Un recours en annulation auprès du conseil d’Etat a été déposé à l’initiative de Récit et de quelques associations, dont La Vie Nouvelle. Nous sommes invités à participer à un collectif d’associations qui vient juste de se constituer avec trois objectifs :
- soutenir la demande en annulation par une mobilisation de l’opinion ;
- diffuser l’information dans le public et constituer un front commun d’actions ;
- engager une réflexion sur un socle de valeurs communes répondant à la question "Quelles associations voulons-nous pour demain ?"

Cette circulaire s’appuie sur des dispositifs de la Communauté européenne (et en particulier l’arrêt Altmark) pour encadrer l’aide financière dont peuvent bénéficier les associations.

Sous l’argument de la "libre concurrence", l’Europe demande de ne pas accorder des subventions à des "entreprises économiques" même si elles sont d’intérêt général ou à caractère social.
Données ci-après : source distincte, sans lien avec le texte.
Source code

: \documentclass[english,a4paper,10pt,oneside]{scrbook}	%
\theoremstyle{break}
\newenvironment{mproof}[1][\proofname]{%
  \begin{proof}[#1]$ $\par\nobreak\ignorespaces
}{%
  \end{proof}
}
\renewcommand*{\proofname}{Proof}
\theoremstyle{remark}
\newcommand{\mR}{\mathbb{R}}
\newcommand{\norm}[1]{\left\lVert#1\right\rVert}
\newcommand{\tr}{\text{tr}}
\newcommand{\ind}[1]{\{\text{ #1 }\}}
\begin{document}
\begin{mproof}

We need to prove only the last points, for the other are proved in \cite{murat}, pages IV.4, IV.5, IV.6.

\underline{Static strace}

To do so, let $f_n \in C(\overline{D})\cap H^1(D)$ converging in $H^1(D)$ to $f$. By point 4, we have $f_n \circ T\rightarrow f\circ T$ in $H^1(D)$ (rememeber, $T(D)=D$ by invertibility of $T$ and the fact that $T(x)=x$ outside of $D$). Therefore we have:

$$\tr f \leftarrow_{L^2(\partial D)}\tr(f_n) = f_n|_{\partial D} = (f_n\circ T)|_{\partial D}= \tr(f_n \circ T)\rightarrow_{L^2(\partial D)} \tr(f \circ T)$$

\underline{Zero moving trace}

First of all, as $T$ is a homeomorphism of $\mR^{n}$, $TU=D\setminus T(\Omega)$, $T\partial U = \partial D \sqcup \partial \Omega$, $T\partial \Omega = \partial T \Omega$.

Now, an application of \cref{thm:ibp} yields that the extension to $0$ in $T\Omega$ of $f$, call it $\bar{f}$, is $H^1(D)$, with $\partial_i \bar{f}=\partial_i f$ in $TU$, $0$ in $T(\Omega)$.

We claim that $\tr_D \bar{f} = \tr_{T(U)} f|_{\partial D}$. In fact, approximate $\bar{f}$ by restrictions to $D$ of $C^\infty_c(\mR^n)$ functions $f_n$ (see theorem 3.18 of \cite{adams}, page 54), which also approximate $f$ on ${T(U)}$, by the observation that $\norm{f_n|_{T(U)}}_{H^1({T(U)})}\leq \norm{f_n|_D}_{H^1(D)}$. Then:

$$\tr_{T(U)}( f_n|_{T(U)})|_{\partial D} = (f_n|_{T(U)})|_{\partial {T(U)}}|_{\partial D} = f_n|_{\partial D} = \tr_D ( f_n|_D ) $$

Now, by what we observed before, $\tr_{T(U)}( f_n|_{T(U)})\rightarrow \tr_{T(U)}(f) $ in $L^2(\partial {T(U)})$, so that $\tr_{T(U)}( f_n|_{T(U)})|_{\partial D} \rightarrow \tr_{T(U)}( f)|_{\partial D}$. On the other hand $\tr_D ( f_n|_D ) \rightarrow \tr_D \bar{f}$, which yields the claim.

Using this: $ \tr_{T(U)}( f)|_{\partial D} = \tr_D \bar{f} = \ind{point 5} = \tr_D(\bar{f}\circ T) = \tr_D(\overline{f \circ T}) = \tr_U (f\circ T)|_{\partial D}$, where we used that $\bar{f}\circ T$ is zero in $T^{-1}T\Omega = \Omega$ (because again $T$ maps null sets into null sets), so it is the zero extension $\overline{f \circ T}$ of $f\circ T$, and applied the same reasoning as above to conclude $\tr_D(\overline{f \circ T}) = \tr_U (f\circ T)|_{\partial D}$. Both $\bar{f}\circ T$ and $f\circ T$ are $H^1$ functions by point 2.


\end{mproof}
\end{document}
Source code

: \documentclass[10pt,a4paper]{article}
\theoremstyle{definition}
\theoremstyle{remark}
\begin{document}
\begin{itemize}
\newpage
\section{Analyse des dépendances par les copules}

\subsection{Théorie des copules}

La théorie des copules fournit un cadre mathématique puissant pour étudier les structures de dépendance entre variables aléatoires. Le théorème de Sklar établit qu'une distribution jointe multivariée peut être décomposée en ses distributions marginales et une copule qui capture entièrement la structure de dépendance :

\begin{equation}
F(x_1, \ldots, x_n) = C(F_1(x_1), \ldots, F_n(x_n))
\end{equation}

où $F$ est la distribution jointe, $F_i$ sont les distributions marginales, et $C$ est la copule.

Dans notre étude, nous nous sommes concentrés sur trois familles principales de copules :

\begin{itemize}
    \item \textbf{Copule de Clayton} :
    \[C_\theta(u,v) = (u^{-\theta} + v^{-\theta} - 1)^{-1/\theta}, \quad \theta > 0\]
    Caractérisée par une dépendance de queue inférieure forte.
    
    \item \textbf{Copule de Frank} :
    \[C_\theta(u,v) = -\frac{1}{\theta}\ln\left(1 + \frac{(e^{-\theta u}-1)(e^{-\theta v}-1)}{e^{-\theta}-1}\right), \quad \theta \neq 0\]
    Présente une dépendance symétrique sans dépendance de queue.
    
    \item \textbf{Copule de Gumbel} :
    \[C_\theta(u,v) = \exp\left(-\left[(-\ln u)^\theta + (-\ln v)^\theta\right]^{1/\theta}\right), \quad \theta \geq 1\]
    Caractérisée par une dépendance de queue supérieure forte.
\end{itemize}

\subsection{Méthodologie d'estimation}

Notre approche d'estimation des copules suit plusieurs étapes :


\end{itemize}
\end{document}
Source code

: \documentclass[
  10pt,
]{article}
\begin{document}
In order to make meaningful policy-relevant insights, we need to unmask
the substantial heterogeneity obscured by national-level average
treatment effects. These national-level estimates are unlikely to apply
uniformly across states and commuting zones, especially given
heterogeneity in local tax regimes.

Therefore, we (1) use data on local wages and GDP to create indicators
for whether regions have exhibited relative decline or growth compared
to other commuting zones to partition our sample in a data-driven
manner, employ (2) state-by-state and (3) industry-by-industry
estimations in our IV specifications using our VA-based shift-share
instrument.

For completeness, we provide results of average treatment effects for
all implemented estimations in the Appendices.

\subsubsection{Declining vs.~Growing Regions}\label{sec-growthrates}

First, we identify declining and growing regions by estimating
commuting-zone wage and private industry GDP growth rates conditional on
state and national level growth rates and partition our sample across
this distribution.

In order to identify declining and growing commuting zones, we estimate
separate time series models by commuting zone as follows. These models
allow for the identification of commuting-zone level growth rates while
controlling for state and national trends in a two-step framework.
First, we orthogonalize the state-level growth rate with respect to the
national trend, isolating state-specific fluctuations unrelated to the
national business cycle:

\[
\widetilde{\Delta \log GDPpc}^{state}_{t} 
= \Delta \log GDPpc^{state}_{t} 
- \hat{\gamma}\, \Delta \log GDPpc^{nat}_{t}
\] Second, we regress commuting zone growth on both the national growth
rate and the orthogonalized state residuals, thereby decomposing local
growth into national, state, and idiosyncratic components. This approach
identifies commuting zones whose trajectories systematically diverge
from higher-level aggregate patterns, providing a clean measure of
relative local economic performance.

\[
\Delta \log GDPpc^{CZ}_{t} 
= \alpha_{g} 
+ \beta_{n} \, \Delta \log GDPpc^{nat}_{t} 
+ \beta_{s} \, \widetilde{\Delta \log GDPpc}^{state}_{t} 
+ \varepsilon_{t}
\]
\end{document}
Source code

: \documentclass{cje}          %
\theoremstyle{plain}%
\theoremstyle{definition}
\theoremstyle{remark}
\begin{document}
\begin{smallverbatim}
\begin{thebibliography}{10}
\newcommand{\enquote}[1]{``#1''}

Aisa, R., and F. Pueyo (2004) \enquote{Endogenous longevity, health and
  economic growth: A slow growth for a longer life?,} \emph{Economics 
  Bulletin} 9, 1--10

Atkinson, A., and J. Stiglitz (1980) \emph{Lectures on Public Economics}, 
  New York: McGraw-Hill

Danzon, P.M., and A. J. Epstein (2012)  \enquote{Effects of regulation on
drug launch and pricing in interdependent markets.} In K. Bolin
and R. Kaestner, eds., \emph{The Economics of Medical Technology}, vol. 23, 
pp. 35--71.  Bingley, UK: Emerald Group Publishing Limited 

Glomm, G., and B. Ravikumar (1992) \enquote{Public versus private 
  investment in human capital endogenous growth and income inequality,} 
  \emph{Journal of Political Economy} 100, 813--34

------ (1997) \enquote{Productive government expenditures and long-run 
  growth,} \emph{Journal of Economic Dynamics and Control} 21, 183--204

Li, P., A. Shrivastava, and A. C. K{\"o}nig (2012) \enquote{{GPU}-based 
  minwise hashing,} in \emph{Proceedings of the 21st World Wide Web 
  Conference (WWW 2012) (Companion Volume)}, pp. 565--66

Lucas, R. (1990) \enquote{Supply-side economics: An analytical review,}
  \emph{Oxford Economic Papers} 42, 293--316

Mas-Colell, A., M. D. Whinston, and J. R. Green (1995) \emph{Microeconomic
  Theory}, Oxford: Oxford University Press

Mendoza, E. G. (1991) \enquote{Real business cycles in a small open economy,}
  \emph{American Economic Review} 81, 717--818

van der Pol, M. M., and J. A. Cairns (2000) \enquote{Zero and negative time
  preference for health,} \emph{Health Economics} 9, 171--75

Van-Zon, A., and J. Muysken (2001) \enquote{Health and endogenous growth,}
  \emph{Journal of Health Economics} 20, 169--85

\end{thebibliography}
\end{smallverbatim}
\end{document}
On sait que beaucoup d’associations, mais pas toutes, sont pour partie des entreprises économiques. La circulaire, accentuant la marchandisation des associations, prétend donc les assimiler toutes à des "entrepreneurs économiques". Il en résulte que toutes les aides financières accordées aux associations relèvent désormais de la réglementation des aides d’État. Ce n’est que par exception que ces dernières conservent le droit de bénéficier de subventions dans une limite de 200 000 € sur 3 ans. Au-delà, le "surplus" éventuel sera considéré comme acceptable uniquement s’il correspond à une compensation d’obligation de service public, donc dans le seul cas où le projet présenté par une association se rattache à une politique publique d’intérêt général. Le gouvernement actuel pousse à l’application de ces mesures non seulement par la puissance publique d’Etat, mais aussi par toutes les collectivités territoriales. Cela fait peser sur le milieu associatif un risque important de banalisation, voire d’instrumentalisation de son action.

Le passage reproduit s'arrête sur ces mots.